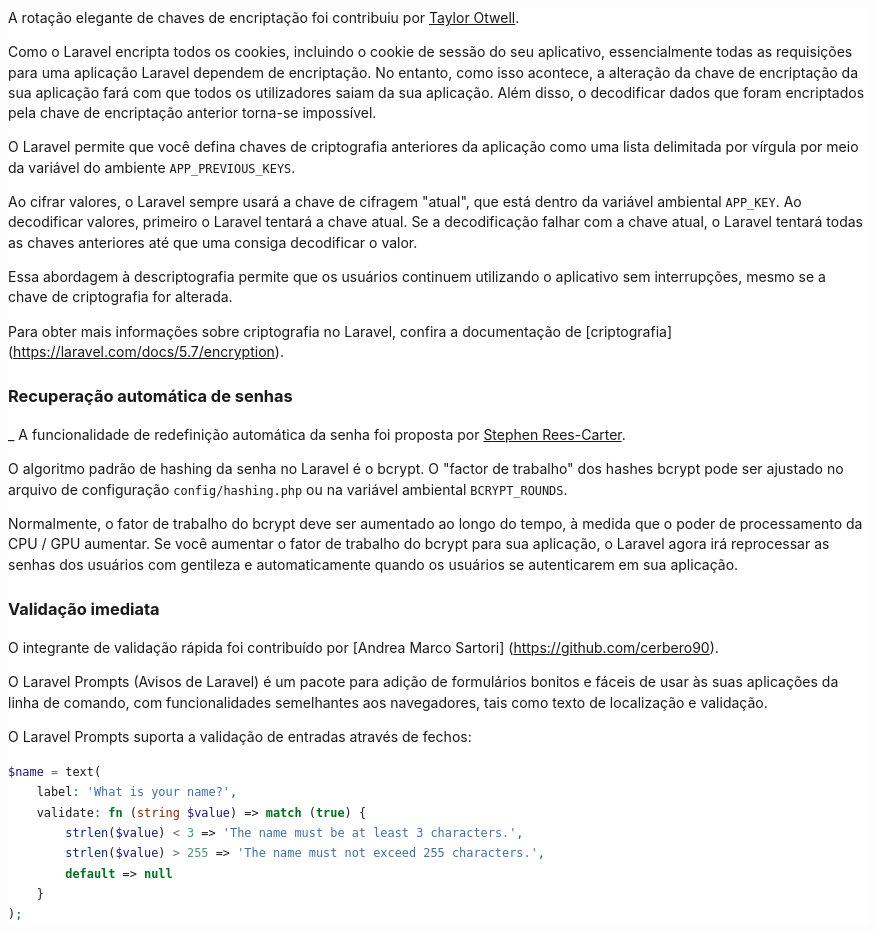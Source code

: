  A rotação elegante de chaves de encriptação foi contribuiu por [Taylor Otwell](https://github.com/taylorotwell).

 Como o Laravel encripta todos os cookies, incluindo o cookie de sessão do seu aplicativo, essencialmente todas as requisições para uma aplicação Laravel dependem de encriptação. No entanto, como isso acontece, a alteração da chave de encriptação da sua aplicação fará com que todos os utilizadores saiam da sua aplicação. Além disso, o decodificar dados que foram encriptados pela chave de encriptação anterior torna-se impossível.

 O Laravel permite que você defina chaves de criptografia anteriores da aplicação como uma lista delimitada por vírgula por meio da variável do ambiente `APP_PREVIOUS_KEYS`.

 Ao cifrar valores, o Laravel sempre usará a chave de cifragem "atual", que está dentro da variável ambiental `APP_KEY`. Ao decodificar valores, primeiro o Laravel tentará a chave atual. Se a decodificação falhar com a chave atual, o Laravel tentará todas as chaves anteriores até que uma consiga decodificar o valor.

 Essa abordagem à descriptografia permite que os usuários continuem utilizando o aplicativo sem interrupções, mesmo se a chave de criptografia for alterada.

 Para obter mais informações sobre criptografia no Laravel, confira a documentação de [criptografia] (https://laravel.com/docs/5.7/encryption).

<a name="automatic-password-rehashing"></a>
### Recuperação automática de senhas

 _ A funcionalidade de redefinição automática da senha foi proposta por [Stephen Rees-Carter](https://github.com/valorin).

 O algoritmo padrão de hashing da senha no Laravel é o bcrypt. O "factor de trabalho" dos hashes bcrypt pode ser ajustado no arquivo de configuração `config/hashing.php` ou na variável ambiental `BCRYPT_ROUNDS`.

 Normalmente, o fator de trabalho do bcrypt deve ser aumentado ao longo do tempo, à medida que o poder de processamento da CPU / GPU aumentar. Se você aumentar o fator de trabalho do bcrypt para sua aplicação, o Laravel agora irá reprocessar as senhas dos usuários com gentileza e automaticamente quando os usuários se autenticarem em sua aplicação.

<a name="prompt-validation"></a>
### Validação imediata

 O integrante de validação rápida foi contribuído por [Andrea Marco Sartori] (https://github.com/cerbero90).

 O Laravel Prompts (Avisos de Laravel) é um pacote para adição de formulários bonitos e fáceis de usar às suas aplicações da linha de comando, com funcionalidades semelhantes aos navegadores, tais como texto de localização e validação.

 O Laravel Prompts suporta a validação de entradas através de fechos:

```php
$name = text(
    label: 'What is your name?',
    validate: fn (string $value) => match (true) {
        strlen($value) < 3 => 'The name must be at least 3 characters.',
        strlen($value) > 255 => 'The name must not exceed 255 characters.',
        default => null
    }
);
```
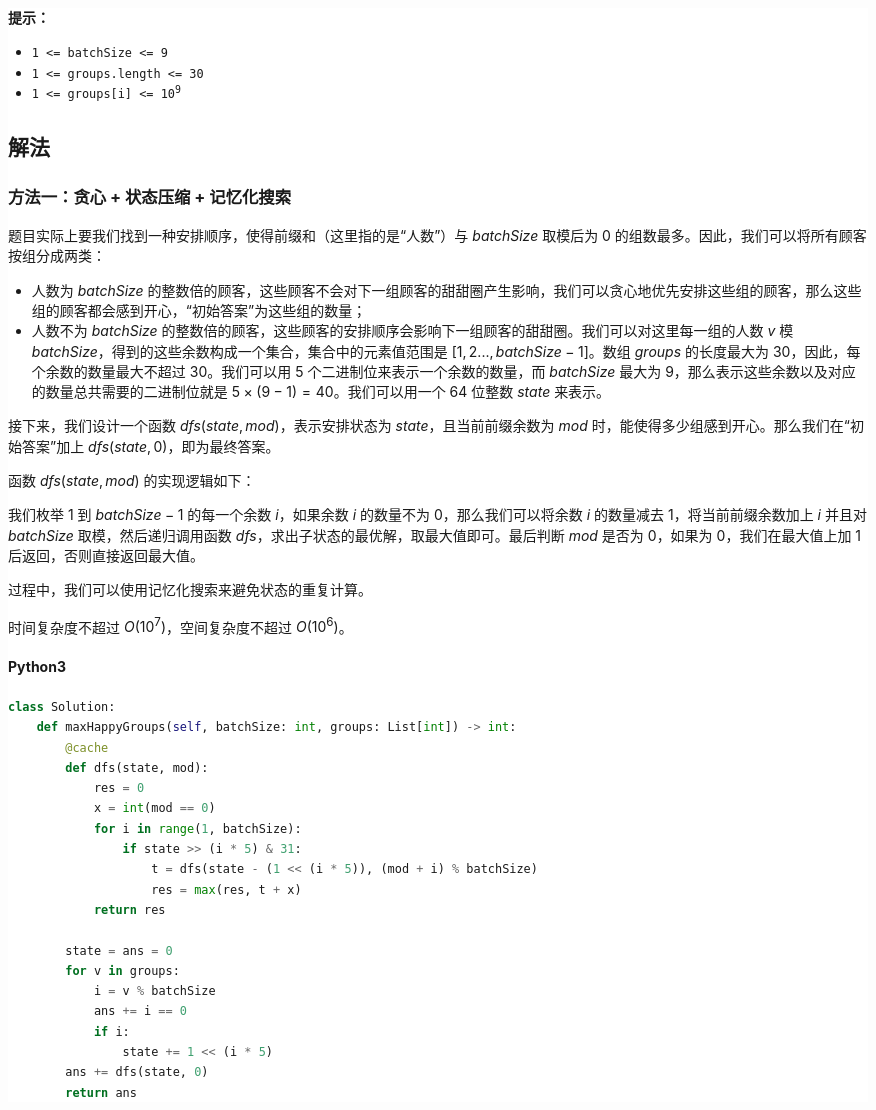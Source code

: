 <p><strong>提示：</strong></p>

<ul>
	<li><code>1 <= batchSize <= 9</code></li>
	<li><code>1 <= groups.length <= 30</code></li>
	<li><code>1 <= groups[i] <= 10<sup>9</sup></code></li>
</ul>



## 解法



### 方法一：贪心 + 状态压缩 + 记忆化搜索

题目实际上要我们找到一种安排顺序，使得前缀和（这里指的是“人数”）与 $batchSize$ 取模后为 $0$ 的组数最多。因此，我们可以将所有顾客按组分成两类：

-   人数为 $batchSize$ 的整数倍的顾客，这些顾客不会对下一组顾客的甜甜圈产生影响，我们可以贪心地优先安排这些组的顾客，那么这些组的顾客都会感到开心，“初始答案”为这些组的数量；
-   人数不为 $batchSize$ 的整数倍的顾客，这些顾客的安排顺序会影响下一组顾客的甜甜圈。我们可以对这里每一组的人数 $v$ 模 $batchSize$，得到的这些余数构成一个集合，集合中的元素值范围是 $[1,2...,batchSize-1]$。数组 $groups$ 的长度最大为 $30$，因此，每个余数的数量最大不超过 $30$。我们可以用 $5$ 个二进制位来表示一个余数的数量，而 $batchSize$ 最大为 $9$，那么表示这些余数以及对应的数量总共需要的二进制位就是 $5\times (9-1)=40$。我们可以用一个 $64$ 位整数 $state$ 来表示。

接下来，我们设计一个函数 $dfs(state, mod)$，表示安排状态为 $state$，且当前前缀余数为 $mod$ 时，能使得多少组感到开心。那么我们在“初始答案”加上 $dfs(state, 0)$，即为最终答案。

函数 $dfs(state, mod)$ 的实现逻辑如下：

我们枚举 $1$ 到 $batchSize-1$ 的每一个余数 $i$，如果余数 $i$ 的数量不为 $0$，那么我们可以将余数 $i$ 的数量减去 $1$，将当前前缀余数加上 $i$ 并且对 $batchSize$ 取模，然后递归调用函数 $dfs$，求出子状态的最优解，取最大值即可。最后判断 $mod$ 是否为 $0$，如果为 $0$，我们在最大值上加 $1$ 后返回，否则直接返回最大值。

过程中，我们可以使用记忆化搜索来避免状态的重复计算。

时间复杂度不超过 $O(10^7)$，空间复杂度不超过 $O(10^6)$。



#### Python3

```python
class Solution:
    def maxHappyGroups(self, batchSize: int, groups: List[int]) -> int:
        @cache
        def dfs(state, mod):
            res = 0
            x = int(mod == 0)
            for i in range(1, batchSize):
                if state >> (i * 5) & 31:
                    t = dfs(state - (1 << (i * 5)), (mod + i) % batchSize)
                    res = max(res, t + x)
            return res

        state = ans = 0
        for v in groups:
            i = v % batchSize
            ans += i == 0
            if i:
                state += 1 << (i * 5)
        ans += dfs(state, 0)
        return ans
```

────────

▶ **TASK BRIEF**
Strip out the images, then output the records above word for word.

▶ **RESULT OF THIS TASK**
Source code

:  A rotação elegante de chaves de encriptação foi contribuiu por [Taylor Otwell](https://github.com/taylorotwell).

 Como o Laravel encripta todos os cookies, incluindo o cookie de sessão do seu aplicativo, essencialmente todas as requisições para uma aplicação Laravel dependem de encriptação. No entanto, como isso acontece, a alteração da chave de encriptação da sua aplicação fará com que todos os utilizadores saiam da sua aplicação. Além disso, o decodificar dados que foram encriptados pela chave de encriptação anterior torna-se impossível.

 O Laravel permite que você defina chaves de criptografia anteriores da aplicação como uma lista delimitada por vírgula por meio da variável do ambiente `APP_PREVIOUS_KEYS`.

 Ao cifrar valores, o Laravel sempre usará a chave de cifragem "atual", que está dentro da variável ambiental `APP_KEY`. Ao decodificar valores, primeiro o Laravel tentará a chave atual. Se a decodificação falhar com a chave atual, o Laravel tentará todas as chaves anteriores até que uma consiga decodificar o valor.

 Essa abordagem à descriptografia permite que os usuários continuem utilizando o aplicativo sem interrupções, mesmo se a chave de criptografia for alterada.

 Para obter mais informações sobre criptografia no Laravel, confira a documentação de [criptografia] (https://laravel.com/docs/5.7/encryption).

<a name="automatic-password-rehashing"></a>
### Recuperação automática de senhas

 _ A funcionalidade de redefinição automática da senha foi proposta por [Stephen Rees-Carter](https://github.com/valorin).

 O algoritmo padrão de hashing da senha no Laravel é o bcrypt. O "factor de trabalho" dos hashes bcrypt pode ser ajustado no arquivo de configuração `config/hashing.php` ou na variável ambiental `BCRYPT_ROUNDS`.

 Normalmente, o fator de trabalho do bcrypt deve ser aumentado ao longo do tempo, à medida que o poder de processamento da CPU / GPU aumentar. Se você aumentar o fator de trabalho do bcrypt para sua aplicação, o Laravel agora irá reprocessar as senhas dos usuários com gentileza e automaticamente quando os usuários se autenticarem em sua aplicação.

<a name="prompt-validation"></a>
### Validação imediata

 O integrante de validação rápida foi contribuído por [Andrea Marco Sartori] (https://github.com/cerbero90).

 O Laravel Prompts (Avisos de Laravel) é um pacote para adição de formulários bonitos e fáceis de usar às suas aplicações da linha de comando, com funcionalidades semelhantes aos navegadores, tais como texto de localização e validação.

 O Laravel Prompts suporta a validação de entradas através de fechos:

```php
$name = text(
    label: 'What is your name?',
    validate: fn (string $value) => match (true) {
        strlen($value) < 3 => 'The name must be at least 3 characters.',
        strlen($value) > 255 => 'The name must not exceed 255 characters.',
        default => null
    }
);
```
Source code

: <p><strong>提示：</strong></p>

<ul>
	<li><code>1 <= batchSize <= 9</code></li>
	<li><code>1 <= groups.length <= 30</code></li>
	<li><code>1 <= groups[i] <= 10<sup>9</sup></code></li>
</ul>



## 解法



### 方法一：贪心 + 状态压缩 + 记忆化搜索

题目实际上要我们找到一种安排顺序，使得前缀和（这里指的是“人数”）与 $batchSize$ 取模后为 $0$ 的组数最多。因此，我们可以将所有顾客按组分成两类：

-   人数为 $batchSize$ 的整数倍的顾客，这些顾客不会对下一组顾客的甜甜圈产生影响，我们可以贪心地优先安排这些组的顾客，那么这些组的顾客都会感到开心，“初始答案”为这些组的数量；
-   人数不为 $batchSize$ 的整数倍的顾客，这些顾客的安排顺序会影响下一组顾客的甜甜圈。我们可以对这里每一组的人数 $v$ 模 $batchSize$，得到的这些余数构成一个集合，集合中的元素值范围是 $[1,2...,batchSize-1]$。数组 $groups$ 的长度最大为 $30$，因此，每个余数的数量最大不超过 $30$。我们可以用 $5$ 个二进制位来表示一个余数的数量，而 $batchSize$ 最大为 $9$，那么表示这些余数以及对应的数量总共需要的二进制位就是 $5\times (9-1)=40$。我们可以用一个 $64$ 位整数 $state$ 来表示。

接下来，我们设计一个函数 $dfs(state, mod)$，表示安排状态为 $state$，且当前前缀余数为 $mod$ 时，能使得多少组感到开心。那么我们在“初始答案”加上 $dfs(state, 0)$，即为最终答案。

函数 $dfs(state, mod)$ 的实现逻辑如下：

我们枚举 $1$ 到 $batchSize-1$ 的每一个余数 $i$，如果余数 $i$ 的数量不为 $0$，那么我们可以将余数 $i$ 的数量减去 $1$，将当前前缀余数加上 $i$ 并且对 $batchSize$ 取模，然后递归调用函数 $dfs$，求出子状态的最优解，取最大值即可。最后判断 $mod$ 是否为 $0$，如果为 $0$，我们在最大值上加 $1$ 后返回，否则直接返回最大值。

过程中，我们可以使用记忆化搜索来避免状态的重复计算。

时间复杂度不超过 $O(10^7)$，空间复杂度不超过 $O(10^6)$。



#### Python3

```python
class Solution:
    def maxHappyGroups(self, batchSize: int, groups: List[int]) -> int:
        @cache
        def dfs(state, mod):
            res = 0
            x = int(mod == 0)
            for i in range(1, batchSize):
                if state >> (i * 5) & 31:
                    t = dfs(state - (1 << (i * 5)), (mod + i) % batchSize)
                    res = max(res, t + x)
            return res

        state = ans = 0
        for v in groups:
            i = v % batchSize
            ans += i == 0
            if i:
                state += 1 << (i * 5)
        ans += dfs(state, 0)
        return ans
```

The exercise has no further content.